* [EXTRACTED DATA]
=== Section Start ===

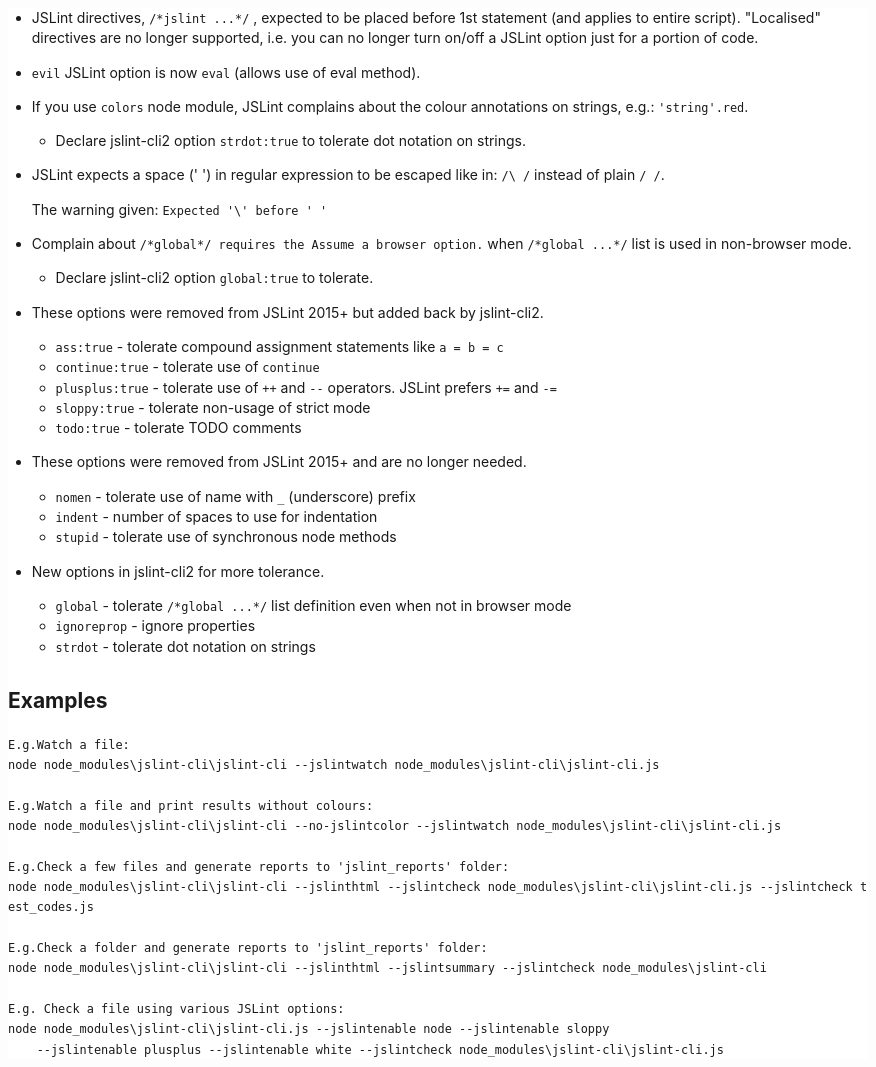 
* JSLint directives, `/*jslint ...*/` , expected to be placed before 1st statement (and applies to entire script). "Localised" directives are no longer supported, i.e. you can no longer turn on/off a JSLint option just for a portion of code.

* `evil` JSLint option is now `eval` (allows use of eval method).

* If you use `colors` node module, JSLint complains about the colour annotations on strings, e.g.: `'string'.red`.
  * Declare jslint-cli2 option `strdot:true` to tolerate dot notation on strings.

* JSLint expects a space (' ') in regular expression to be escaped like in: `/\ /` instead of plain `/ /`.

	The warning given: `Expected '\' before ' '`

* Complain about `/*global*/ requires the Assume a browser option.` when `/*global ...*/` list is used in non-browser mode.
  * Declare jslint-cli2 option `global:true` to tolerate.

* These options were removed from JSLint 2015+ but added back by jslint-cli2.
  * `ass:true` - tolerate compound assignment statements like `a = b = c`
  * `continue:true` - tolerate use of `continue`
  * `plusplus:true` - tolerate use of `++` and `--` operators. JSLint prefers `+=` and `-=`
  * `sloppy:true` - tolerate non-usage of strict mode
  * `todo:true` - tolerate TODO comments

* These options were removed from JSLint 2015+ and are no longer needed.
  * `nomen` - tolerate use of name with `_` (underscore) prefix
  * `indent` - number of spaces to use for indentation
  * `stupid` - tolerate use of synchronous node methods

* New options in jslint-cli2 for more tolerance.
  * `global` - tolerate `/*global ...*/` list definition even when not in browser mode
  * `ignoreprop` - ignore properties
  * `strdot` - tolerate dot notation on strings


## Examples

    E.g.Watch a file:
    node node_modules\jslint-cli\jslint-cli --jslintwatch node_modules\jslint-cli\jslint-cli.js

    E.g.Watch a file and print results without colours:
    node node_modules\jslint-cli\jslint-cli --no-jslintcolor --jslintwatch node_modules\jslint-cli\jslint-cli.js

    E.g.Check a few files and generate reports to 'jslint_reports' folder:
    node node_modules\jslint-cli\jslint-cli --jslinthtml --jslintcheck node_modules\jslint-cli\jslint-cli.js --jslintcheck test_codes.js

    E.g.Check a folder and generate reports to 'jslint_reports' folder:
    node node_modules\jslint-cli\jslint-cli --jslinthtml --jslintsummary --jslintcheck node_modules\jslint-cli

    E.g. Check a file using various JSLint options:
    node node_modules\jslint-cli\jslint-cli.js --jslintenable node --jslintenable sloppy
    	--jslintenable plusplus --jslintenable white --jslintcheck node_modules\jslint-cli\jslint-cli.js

=== Section End ===
=== Section Start ===

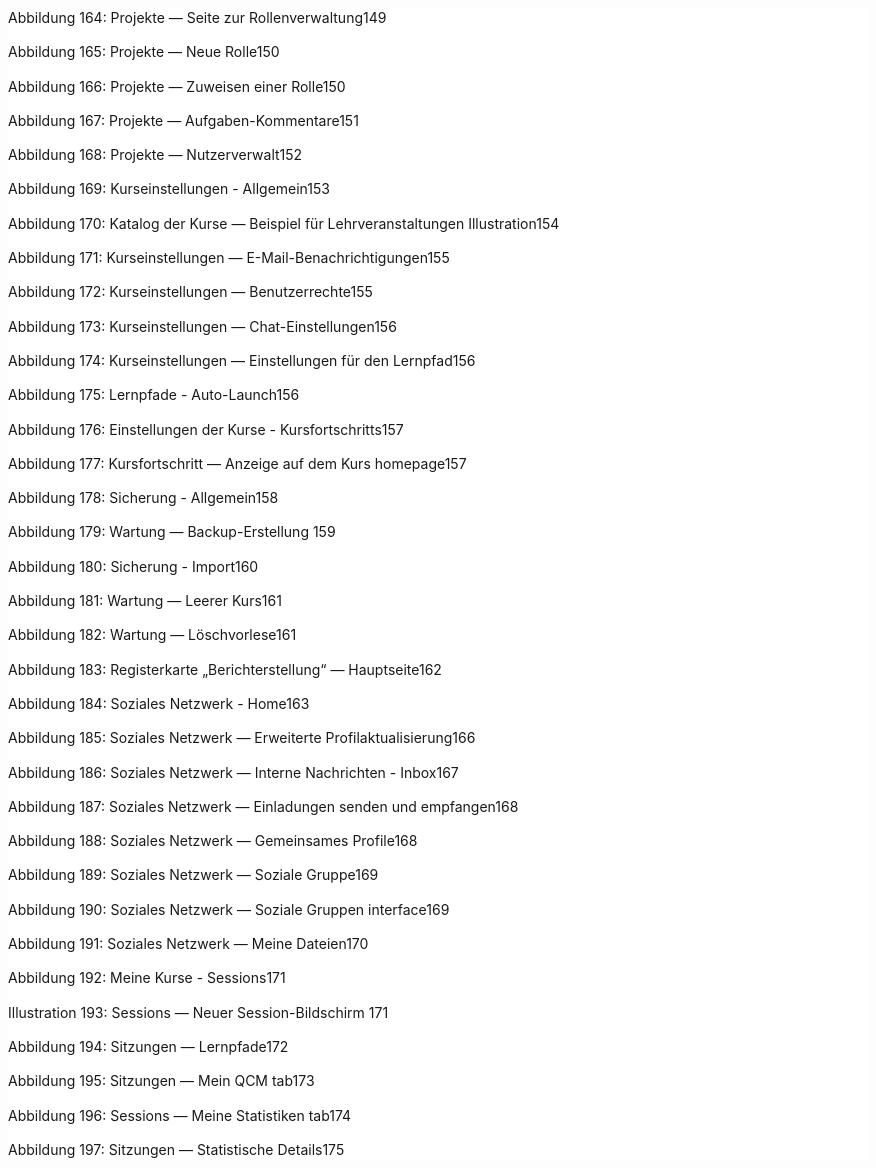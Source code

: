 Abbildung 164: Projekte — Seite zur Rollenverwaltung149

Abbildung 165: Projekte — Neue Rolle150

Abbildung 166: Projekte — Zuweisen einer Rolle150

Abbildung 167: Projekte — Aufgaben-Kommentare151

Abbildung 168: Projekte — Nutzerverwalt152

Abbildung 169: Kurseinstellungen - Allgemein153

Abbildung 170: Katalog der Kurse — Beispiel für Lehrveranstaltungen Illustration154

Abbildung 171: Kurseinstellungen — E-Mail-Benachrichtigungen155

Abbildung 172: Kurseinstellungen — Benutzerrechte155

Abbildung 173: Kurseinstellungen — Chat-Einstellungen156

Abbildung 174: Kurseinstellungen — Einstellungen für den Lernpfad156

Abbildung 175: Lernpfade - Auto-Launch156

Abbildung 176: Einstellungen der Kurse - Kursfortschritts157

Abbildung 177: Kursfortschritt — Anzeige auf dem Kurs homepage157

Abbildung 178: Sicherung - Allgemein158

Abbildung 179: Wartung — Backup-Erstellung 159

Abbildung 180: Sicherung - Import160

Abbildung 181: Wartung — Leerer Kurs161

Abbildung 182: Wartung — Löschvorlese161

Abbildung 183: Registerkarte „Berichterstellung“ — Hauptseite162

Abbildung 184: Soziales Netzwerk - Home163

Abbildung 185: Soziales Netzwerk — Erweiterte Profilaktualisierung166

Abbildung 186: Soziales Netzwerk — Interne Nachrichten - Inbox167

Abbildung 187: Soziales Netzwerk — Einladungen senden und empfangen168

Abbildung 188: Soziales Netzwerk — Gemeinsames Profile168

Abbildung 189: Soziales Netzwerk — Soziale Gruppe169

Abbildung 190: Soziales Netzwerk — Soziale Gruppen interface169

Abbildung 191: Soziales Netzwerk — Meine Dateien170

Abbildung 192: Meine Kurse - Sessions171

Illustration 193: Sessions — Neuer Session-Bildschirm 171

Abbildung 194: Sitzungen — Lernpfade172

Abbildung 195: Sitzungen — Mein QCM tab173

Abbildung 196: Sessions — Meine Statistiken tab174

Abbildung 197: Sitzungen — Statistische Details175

=== Section End ===
=== Section Start ===

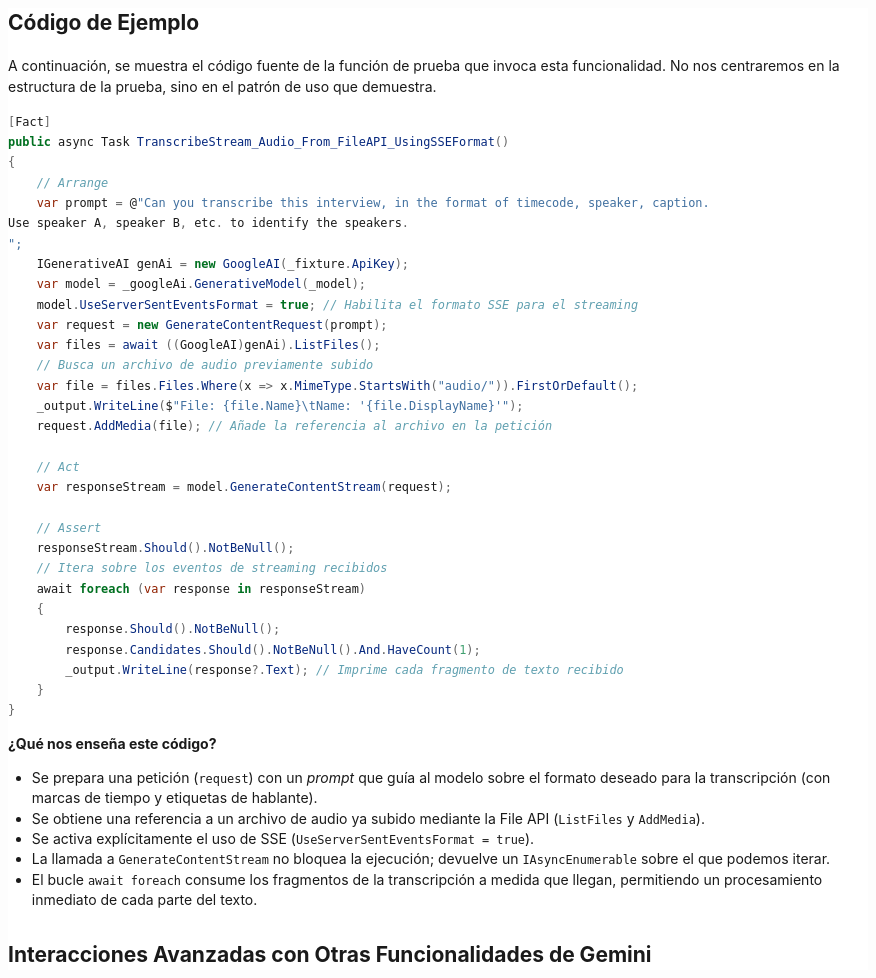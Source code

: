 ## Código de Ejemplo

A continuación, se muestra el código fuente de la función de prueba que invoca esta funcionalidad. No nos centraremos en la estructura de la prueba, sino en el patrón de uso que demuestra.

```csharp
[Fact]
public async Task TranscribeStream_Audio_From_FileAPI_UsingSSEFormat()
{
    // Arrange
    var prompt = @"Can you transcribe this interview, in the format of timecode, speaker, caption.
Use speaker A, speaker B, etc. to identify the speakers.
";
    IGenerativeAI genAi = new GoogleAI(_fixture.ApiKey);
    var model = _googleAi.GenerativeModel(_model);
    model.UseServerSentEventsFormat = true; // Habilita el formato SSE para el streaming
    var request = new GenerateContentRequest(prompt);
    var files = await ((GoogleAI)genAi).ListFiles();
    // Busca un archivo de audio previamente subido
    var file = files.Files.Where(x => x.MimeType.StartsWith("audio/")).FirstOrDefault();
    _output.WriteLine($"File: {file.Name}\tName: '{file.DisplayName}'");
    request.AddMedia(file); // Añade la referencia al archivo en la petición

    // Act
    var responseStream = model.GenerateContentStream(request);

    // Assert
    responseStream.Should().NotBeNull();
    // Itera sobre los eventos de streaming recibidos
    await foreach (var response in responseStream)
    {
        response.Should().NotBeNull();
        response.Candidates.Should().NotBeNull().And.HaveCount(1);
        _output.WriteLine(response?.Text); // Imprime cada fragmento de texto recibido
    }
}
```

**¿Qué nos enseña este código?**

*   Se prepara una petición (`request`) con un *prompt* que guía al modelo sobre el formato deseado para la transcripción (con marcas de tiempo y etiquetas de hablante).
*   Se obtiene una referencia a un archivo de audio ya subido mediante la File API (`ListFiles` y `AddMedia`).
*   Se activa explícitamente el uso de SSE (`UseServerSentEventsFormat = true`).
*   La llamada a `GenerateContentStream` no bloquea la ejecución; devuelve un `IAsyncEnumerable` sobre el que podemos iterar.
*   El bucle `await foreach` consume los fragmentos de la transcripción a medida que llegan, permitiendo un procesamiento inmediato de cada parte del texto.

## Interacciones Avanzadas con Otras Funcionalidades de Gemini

=== Section End ===

From the records above, print exactly the lines that run from the line with "portion of code." to the line with "node module, JSLint", inclusive.

* JSLint directives, `/*jslint ...*/` , expected to be placed before 1st statement (and applies to entire script). "Localised" directives are no longer supported, i.e. you can no longer turn on/off a JSLint option just for a portion of code.

* `evil` JSLint option is now `eval` (allows use of eval method).

* If you use `colors` node module, JSLint complains about the colour annotations on strings, e.g.: `'string'.red`.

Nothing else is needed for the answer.